Task directions - Each entry needs to be repeated exactly, with nothing added or removed.

——

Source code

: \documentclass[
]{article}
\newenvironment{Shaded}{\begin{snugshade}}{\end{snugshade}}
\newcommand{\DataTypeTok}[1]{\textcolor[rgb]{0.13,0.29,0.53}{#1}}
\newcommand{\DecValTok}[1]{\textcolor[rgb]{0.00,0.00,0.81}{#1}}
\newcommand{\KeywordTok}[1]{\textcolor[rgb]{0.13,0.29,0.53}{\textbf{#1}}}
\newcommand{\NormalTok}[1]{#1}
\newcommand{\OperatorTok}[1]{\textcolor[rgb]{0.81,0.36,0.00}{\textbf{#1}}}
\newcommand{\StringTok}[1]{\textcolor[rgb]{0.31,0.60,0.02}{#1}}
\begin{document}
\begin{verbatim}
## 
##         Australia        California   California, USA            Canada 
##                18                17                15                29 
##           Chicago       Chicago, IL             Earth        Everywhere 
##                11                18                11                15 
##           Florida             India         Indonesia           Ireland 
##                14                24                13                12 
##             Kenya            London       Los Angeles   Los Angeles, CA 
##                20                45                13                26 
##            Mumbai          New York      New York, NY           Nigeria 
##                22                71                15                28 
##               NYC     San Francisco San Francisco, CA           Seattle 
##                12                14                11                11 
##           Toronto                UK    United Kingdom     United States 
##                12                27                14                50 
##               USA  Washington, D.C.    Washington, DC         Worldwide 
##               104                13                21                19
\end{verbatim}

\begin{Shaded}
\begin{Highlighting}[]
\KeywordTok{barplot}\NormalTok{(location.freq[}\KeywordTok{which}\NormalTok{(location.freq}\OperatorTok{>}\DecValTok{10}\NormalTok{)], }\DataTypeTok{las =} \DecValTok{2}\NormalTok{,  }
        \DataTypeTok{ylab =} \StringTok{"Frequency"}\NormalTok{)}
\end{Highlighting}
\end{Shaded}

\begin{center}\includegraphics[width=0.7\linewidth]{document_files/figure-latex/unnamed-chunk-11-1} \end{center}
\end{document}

——

Result for this task -
Source code

: \documentclass[
]{article}
\newenvironment{Shaded}{\begin{snugshade}}{\end{snugshade}}
\newcommand{\DataTypeTok}[1]{\textcolor[rgb]{0.13,0.29,0.53}{#1}}
\newcommand{\DecValTok}[1]{\textcolor[rgb]{0.00,0.00,0.81}{#1}}
\newcommand{\KeywordTok}[1]{\textcolor[rgb]{0.13,0.29,0.53}{\textbf{#1}}}
\newcommand{\NormalTok}[1]{#1}
\newcommand{\OperatorTok}[1]{\textcolor[rgb]{0.81,0.36,0.00}{\textbf{#1}}}
\newcommand{\StringTok}[1]{\textcolor[rgb]{0.31,0.60,0.02}{#1}}
\begin{document}
\begin{verbatim}
## 
##         Australia        California   California, USA            Canada 
##                18                17                15                29 
##           Chicago       Chicago, IL             Earth        Everywhere 
##                11                18                11                15 
##           Florida             India         Indonesia           Ireland 
##                14                24                13                12 
##             Kenya            London       Los Angeles   Los Angeles, CA 
##                20                45                13                26 
##            Mumbai          New York      New York, NY           Nigeria 
##                22                71                15                28 
##               NYC     San Francisco San Francisco, CA           Seattle 
##                12                14                11                11 
##           Toronto                UK    United Kingdom     United States 
##                12                27                14                50 
##               USA  Washington, D.C.    Washington, DC         Worldwide 
##               104                13                21                19
\end{verbatim}

\begin{Shaded}
\begin{Highlighting}[]
\KeywordTok{barplot}\NormalTok{(location.freq[}\KeywordTok{which}\NormalTok{(location.freq}\OperatorTok{>}\DecValTok{10}\NormalTok{)], }\DataTypeTok{las =} \DecValTok{2}\NormalTok{,  }
        \DataTypeTok{ylab =} \StringTok{"Frequency"}\NormalTok{)}
\end{Highlighting}
\end{Shaded}

\begin{center}\includegraphics[width=0.7\linewidth]{document_files/figure-latex/unnamed-chunk-11-1} \end{center}
\end{document}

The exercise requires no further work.